Could targeting networks in the brain help to alleviate the symptoms of PTSD?
Around 1 in 3 people who experience a serious trauma or an accumulation of trauma, whether it be a car accident, an assault or experiences in war, will go on to suffer from Post Traumatic Stress Disorder, or PTSD. This occurs because severe or prolonged trauma can interfere with the brain’s ability to function normally, disrupting normal important activities such as chemical reactions, communication networks, hormone interactions and the storing and processing of memories.
Important areas of the brain that are activated during the trauma, such as the amygdala which processes fear, seem to remain in a prolonged state of hyper-arousal. This leaves suffers with feelings of enhanced anxiety, agitation, heightened vigilance, and an inability to distinguish the past from the present which can lead to flashbacks and nightmares.
PTSD can be very hard to treat – the usual approaches are talking therapies and medication, but these don’t work for everyone and the drugs involved can cause side effects.
However, some new treatments being trialled at the University of California, Los Angeles, are taking a radically different approach. Here, and his team are treating PTSD with a technique called neuromodulation, which uses energy in specific ways to change the way the brain’s networks function. These treatments are targeted, non-invasive and largely devoid of side effects.
One of these neuromodulation treatments is called transcranial magnetic stimulation, or TMS, and uses electromagnetic pulses to create small currents in parts of the brain. The treatment is administered in 40 minute sessions.

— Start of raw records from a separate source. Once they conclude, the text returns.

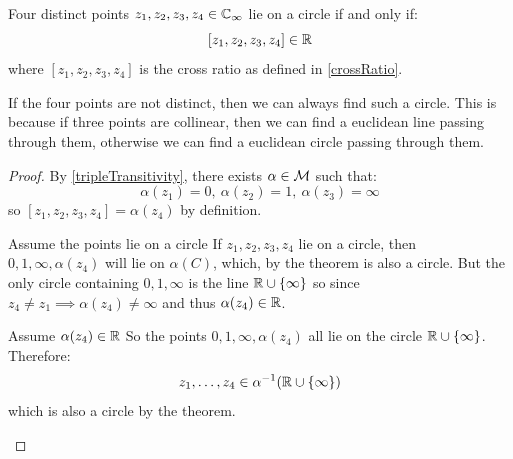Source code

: \documentclass[../main.tex]{subfiles}
\begin{document}
\begin{corollary}
  Four distinct points $z_1, z_2, z_3, z_4 \in \Cinf$ lie on a circle if and only if:
  \[
    [z_1, z_2, z_3, z_4] \in \R
  \]
  where $[z_1, z_2, z_3, z_4]$ is the cross ratio as defined in \cref{crossRatio}.
\end{corollary}
\begin{remark}
  If the four points are not distinct, then we can always find such a circle.
  This is because if three points are collinear, then we can find a euclidean line passing through them, otherwise we can find a euclidean circle passing through them.
\end{remark}
\begin{proof}
  By \cref{tripleTransitivity}, there exists $\alpha \in \mob$ such that:
  \[
    \alpha(z_1) = 0,\ \alpha(z_2) = 1,\ \alpha(z_3) = \infty
  \]
  so $[z_1, z_2, z_3, z_4] = \alpha(z_4)$ by definition.
  \begin{proofdirection}{Assume the points lie on a circle}
    If $z_1, z_2, z_3, z_4$ lie on a circle, then $0, 1, \infty, \alpha(z_4)$ will lie on $\alpha(C)$, which, by the theorem is also a circle.
    But the only circle containing $0, 1, \infty$ is the line $\R \cup \{\infty\}$ so since $z_4 \neq z_1 \implies \alpha(z_4) \neq \infty$ and thus $\alpha(z_4) \in \R$.
  \end{proofdirection}
  \begin{proofdirection}{Assume $\alpha(z_4) \in \R$}
    So the points $0, 1, \infty, \alpha(z_4)$ all lie on the circle $\R \cup \{\infty\}$.
    Therefore:
    \[
      z_1, \ldots, z_4 \in \alpha^{-1} (\R \cup \{\infty\})
    \]
    which is also a circle by the theorem.
  \end{proofdirection}
\end{proof}
\end{document}
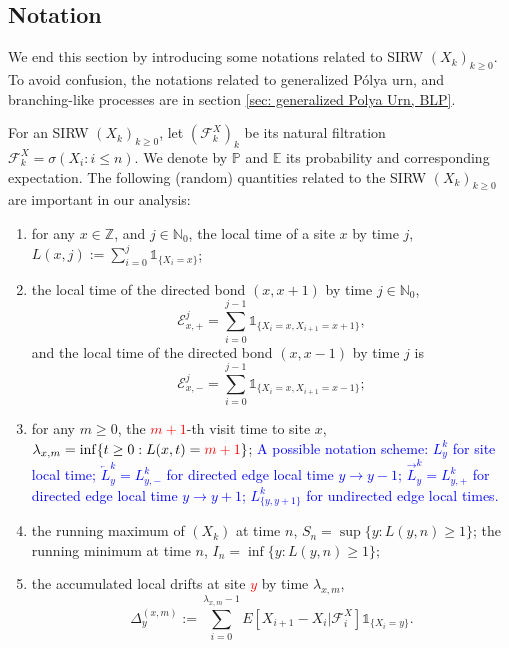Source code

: \documentclass[twoside,12pt,a4paper]{article}
\numberwithin{equation}{section}
\newcommand{\edt}[1]{\textcolor{red}{#1}} %
\newcommand{\comment}[1]{\textcolor{blue}{#1}}
\begin{document}
	\subsection{Notation}
	We end this section by introducing some notations related to SIRW $(X_k)_{k\geq 0}$. To avoid confusion, the notations related to generalized P\'{o}lya urn, and branching-like processes are in section \ref{sec: generalized Polya Urn, BLP}.
	
	For an SIRW $(X_k)_{k\geq 0}$,  let $(\mathcal{F}^X_k)_k$ be its natural filtration $\mathcal{F}^X_k = \sigma\left(X_i: i\leq n \right).$ We denote by $\mathbb{P}$ and $\mathbb{E}$ its probability and corresponding expectation. The following (random) quantities related to the SIRW $(X_k)_{k\geq0}$ are important in our analysis:
	\begin{enumerate}
		\item for any $x \in \mathbb{Z}$, and $j\in \mathbb{N}_0$, the local time of a site $x$ by time $j$, $L(x,j):= \sum_{i=0}^j \mathbb{1}_{\{X_i=x\} }$; %
		
		\item the local time of the directed bond $(x,x+1)$ by time $j\in \mathbb{N}_0$,
		$$ \mathcal{E}^j_{x,+} = \sum_{i=0}^{j-1} \mathbb{1}_{\{X_i=x, X_{i+1} =x+1 \} } ,$$
		and the local time of the directed bond $(x,x-1)$ by time $j$ is 
		$$ \mathcal{E}^j_{x,-} = \sum_{i=0}^{j-1} \mathbb{1}_{\{X_i=x, X_{i+1} =x-1 \} }; $$
		
		
		\item for any $m\geq 0$, the \edt{$m+1$}-th visit time to site $x$, $\lambda_{x,m} = \inf\{t \geq 0: L(x,t) = \edt{m+1} \}$;
			\comment{A possible notation scheme: $L_y^k$ for site local time; $\overleftarrow{L}_y^k = L_{y, -}^k$ for directed edge local time $y \to y-1$; $\overrightarrow{L}_y^k = L_{y, +}^k$ for directed edge local time  $y \to y+1$; $L_{\{y, y+1\}}^k $ for undirected edge local times.}
		
		\item the running maximum of $(X_k)$ at time $n$, $S_n= \sup\{y: L(y,n)\geq 1 \} $; the running minimum at time $n$, $I_n= \inf\{y: L(y,n)\geq 1 \} $;
		
		\item 
		the accumulated local drifts at site \edt{$y$} by time $\lambda_{x,m}$, 
		\begin{equation}\label{eq: accumulated local drift}
			\Delta_y^{(x,m)}:= \sum_{i=0}^{\lambda_{x,m}-1} E[X_{i+1}-X_i\vert \mathcal{F}_{i}^X] \mathbb{1}_{\{X_i=y\}}.
		\end{equation}
	\end{enumerate}
	
\end{document}
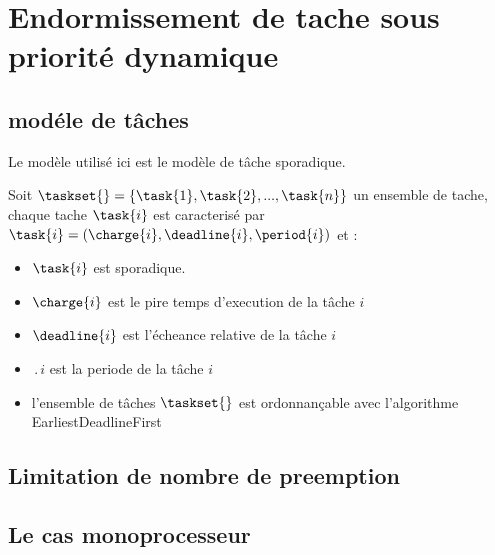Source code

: \chapter{Endormissement de tache sous priorité dynamique}
\minitoc
\section{modéle de tâches}
Le modèle utilisé ici est le modèle de tâche sporadique.

Soit $\taskset{} = \{\task{1},\task{2},...,\task{n}\}$ un ensemble de
tache, chaque tache $\task{i}$ est caracterisé par $\task{i} =
(\charge{i},\deadline{i},\period{i})$ et :

\begin{itemize}
\item $\task{i}$ est sporadique.
\item $\charge{i}$ est le pire temps d'execution de la t\^ache $i$
\item $\deadline{i}$ est l'écheance relative de la t\^ache $i$
\item $\period{i}$ est la periode de la t\^ache $i$
\item l'ensemble de tâches $\taskset{}$ est ordonnançable avec l'algorithme EarliestDeadlineFirst
\end{itemize}

\section{Limitation de nombre de preemption}


\section{Le cas monoprocesseur}
%


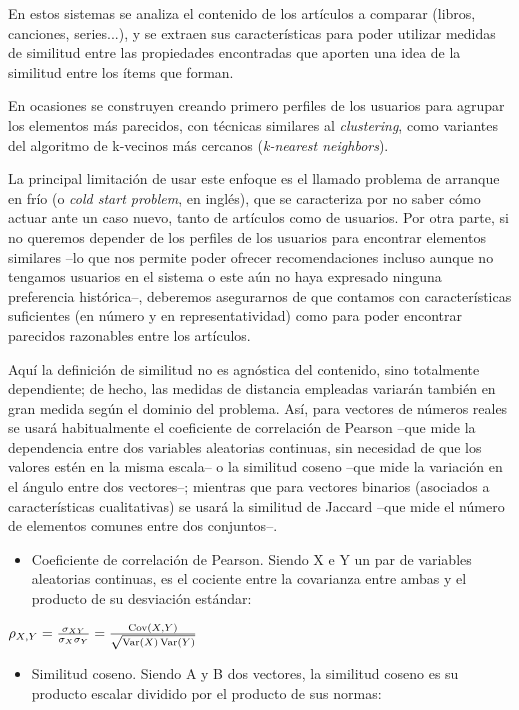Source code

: En estos sistemas se analiza el contenido de los artículos a comparar (libros, canciones, series...), y se extraen sus características para poder utilizar medidas de similitud entre las propiedades encontradas que aporten una idea de la similitud entre los ítems que forman.

En ocasiones se construyen creando primero perfiles de los usuarios para agrupar los elementos más parecidos, con técnicas similares al \textit{clustering}, como variantes del algoritmo de k-vecinos más cercanos (\textit{k-nearest neighbors}).

La principal limitación de usar este enfoque es el llamado problema de arranque en frío (o \textit{cold start problem}, en inglés), que se caracteriza por no saber cómo actuar ante un caso nuevo, tanto de artículos como de usuarios. Por otra parte, si no queremos depender de los perfiles de los usuarios para encontrar elementos similares –lo que nos permite poder ofrecer recomendaciones incluso aunque no tengamos usuarios en el sistema o este aún no haya expresado ninguna preferencia histórica–, deberemos asegurarnos de que contamos con características suficientes (en número y en representatividad) como para poder encontrar parecidos razonables entre los artículos.

Aquí la definición de similitud no es agnóstica del contenido, sino totalmente dependiente; de hecho, las medidas de distancia empleadas variarán también en gran medida según el dominio del problema. Así, para vectores de números reales se usará habitualmente el coeficiente de correlación de Pearson –que mide la dependencia entre dos variables aleatorias continuas, sin necesidad de que los valores estén en la misma escala– o la similitud coseno –que mide la variación en el ángulo entre dos vectores–; mientras que para vectores binarios (asociados a características cualitativas) se usará la similitud de Jaccard –que mide el número de elementos comunes entre dos conjuntos–.

\begin{itemize}
    \item Coeficiente de correlación de Pearson. Siendo X e Y un par de variables aleatorias continuas, es el cociente entre la covarianza entre ambas y el producto de su desviación estándar:
\end{itemize}

$\rho_{X,Y}={\sigma_{XY} \over \sigma_X \sigma_Y} =\frac{\operatorname{Cov}(X,Y)}{\sqrt{\operatorname{Var}(X)\operatorname{Var}(Y)}}$

\begin{itemize}
    \item Similitud coseno. Siendo A y B dos vectores, la similitud coseno es su producto escalar dividido por el producto de sus normas:
\end{itemize}

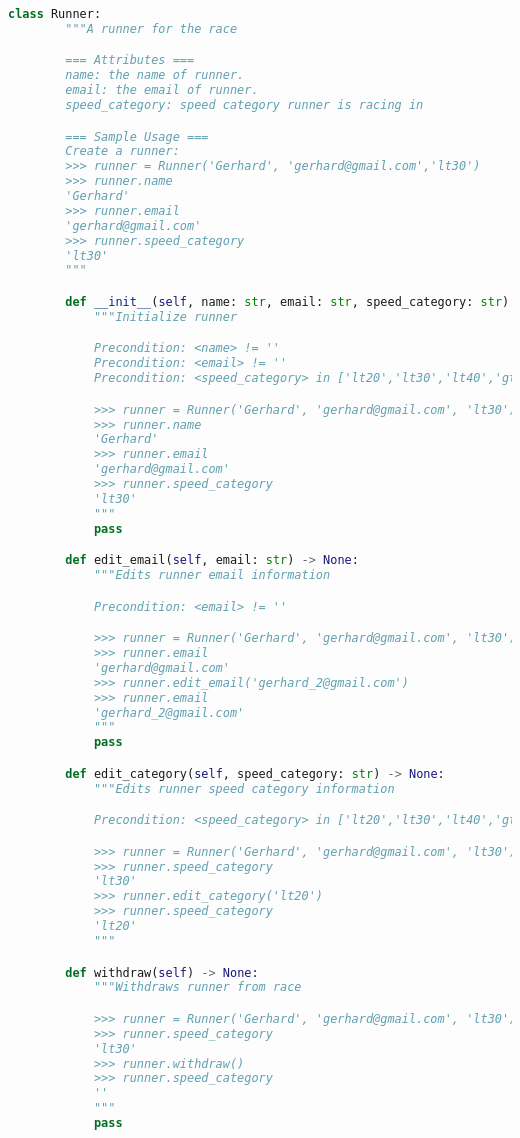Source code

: \documentclass[12pt]{article}
\begin{document}
\begin{enumerate}[1.]
\begin{lstlisting}[language=Python]
    class Runner:
        """A runner for the race

        === Attributes ===
        name: the name of runner.
        email: the email of runner.
        speed_category: speed category runner is racing in

        === Sample Usage ===
        Create a runner:
        >>> runner = Runner('Gerhard', 'gerhard@gmail.com','lt30')
        >>> runner.name
        'Gerhard'
        >>> runner.email
        'gerhard@gmail.com'
        >>> runner.speed_category
        'lt30'
        """

        def __init__(self, name: str, email: str, speed_category: str) -> None:
            """Initialize runner

            Precondition: <name> != ''
            Precondition: <email> != ''
            Precondition: <speed_category> in ['lt20','lt30','lt40','gt40','']

            >>> runner = Runner('Gerhard', 'gerhard@gmail.com', 'lt30')
            >>> runner.name
            'Gerhard'
            >>> runner.email
            'gerhard@gmail.com'
            >>> runner.speed_category
            'lt30'
            """
            pass

        def edit_email(self, email: str) -> None:
            """Edits runner email information

            Precondition: <email> != ''

            >>> runner = Runner('Gerhard', 'gerhard@gmail.com', 'lt30')
            >>> runner.email
            'gerhard@gmail.com'
            >>> runner.edit_email('gerhard_2@gmail.com')
            >>> runner.email
            'gerhard_2@gmail.com'
            """
            pass

        def edit_category(self, speed_category: str) -> None:
            """Edits runner speed category information

            Precondition: <speed_category> in ['lt20','lt30','lt40','gt40']

            >>> runner = Runner('Gerhard', 'gerhard@gmail.com', 'lt30')
            >>> runner.speed_category
            'lt30'
            >>> runner.edit_category('lt20')
            >>> runner.speed_category
            'lt20'
            """

        def withdraw(self) -> None:
            """Withdraws runner from race

            >>> runner = Runner('Gerhard', 'gerhard@gmail.com', 'lt30')
            >>> runner.speed_category
            'lt30'
            >>> runner.withdraw()
            >>> runner.speed_category
            ''
            """
            pass


\end{lstlisting}
\end{enumerate}
\end{document}
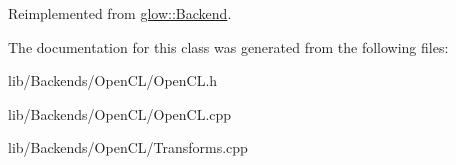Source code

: Reimplemented from \hyperlink{classglow_1_1_backend_a19b5580a7274a1457bcdf3fc05f98cbd}{glow\+::\+Backend}.



The documentation for this class was generated from the following files\+:\begin{DoxyCompactItemize}
\item 
lib/\+Backends/\+Open\+C\+L/Open\+C\+L.\+h\item 
lib/\+Backends/\+Open\+C\+L/Open\+C\+L.\+cpp\item 
lib/\+Backends/\+Open\+C\+L/Transforms.\+cpp\end{DoxyCompactItemize}
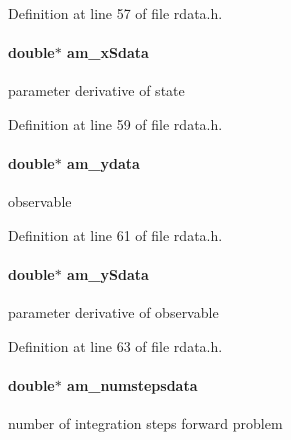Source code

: Definition at line 57 of file rdata.\+h.

\hypertarget{struct_return_data_a097369567440c923ac24256e75ab3e89}{}
\paragraph[{am\+\_\+x\+Sdata}]{\setlength{\rightskip}{0pt plus 5cm}double$\ast$ am\+\_\+x\+Sdata}\label{struct_return_data_a097369567440c923ac24256e75ab3e89}
parameter derivative of state 

Definition at line 59 of file rdata.\+h.

\hypertarget{struct_return_data_a24568582aa8de699ea1ce53323ff26ca}{}
\paragraph[{am\+\_\+ydata}]{\setlength{\rightskip}{0pt plus 5cm}double$\ast$ am\+\_\+ydata}\label{struct_return_data_a24568582aa8de699ea1ce53323ff26ca}
observable 

Definition at line 61 of file rdata.\+h.

\hypertarget{struct_return_data_aa2089cdd16d3cb3c9b85f99f570197d1}{}
\paragraph[{am\+\_\+y\+Sdata}]{\setlength{\rightskip}{0pt plus 5cm}double$\ast$ am\+\_\+y\+Sdata}\label{struct_return_data_aa2089cdd16d3cb3c9b85f99f570197d1}
parameter derivative of observable 

Definition at line 63 of file rdata.\+h.

\hypertarget{struct_return_data_a2ebada170b4bc6a2337794e4ec08d77c}{}
\paragraph[{am\+\_\+numstepsdata}]{\setlength{\rightskip}{0pt plus 5cm}double$\ast$ am\+\_\+numstepsdata}\label{struct_return_data_a2ebada170b4bc6a2337794e4ec08d77c}
number of integration steps forward problem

Patients sit in a chair, where a specially designed magnet is positioned over the affected part of the brain that is targeted with short repetitive bursts of energy.
This energy can be applied in different ways, either to help stimulate a part of the brain that is underactive or to quieten down an area that is overactive.
In PTSD, the parts of the brain that have been affected include the amygdala, which allows us to process fear, the anterior cingulate cortex, which determines how vigilant we are and the prefrontal cortex which regulates mood and anxiety.
Applying electromagnetic energy to the brain in a certain way seems to help reset these areas and reduce the hyper-arousal that is causing the symptoms of PTSD.
Another neuromodulation treatment being tested at UCLA is trigeminal nerve stimulation, or TNS. In this method, electrical stimulation is applied to a nerve called the trigeminal nerve which sits close under the skin in the forehead and runs directly into the brain. The treatment is so simple to administer that it can be done at home.
Patients put a patch on their forehead when they go to sleep, and the patch is linked to a device which delivers electrical stimulation into the deep brain areas via the trigeminal nerve. This can help to regulate the anxiety, mood problems and startle reflexes that so many PTSD sufferers have to live with.
This device is currently being tested in a trial funded by the US Army, which has recruited veterans suffering with PTSD to take part.
An earlier phase of this trial asked volunteers to wear the patch for 8 hours a night while they slept, every night for a period of 8 weeks. Before and after the study they completed questionnaires about their symptoms and the extent to which they were impacting upon their lives. They found that the severity of the participants’ PTSD symptoms dropped by an average of over 30%, and for a quarter of subjects, their symptoms actually went into remission.
It’s not only PTSD patients who can benefit from neuromodulation treatments. Already this approach is beginning to be used to treat chronic pain, obsessive compulsive disorder, depression and even tinnitus - ringing in the ears.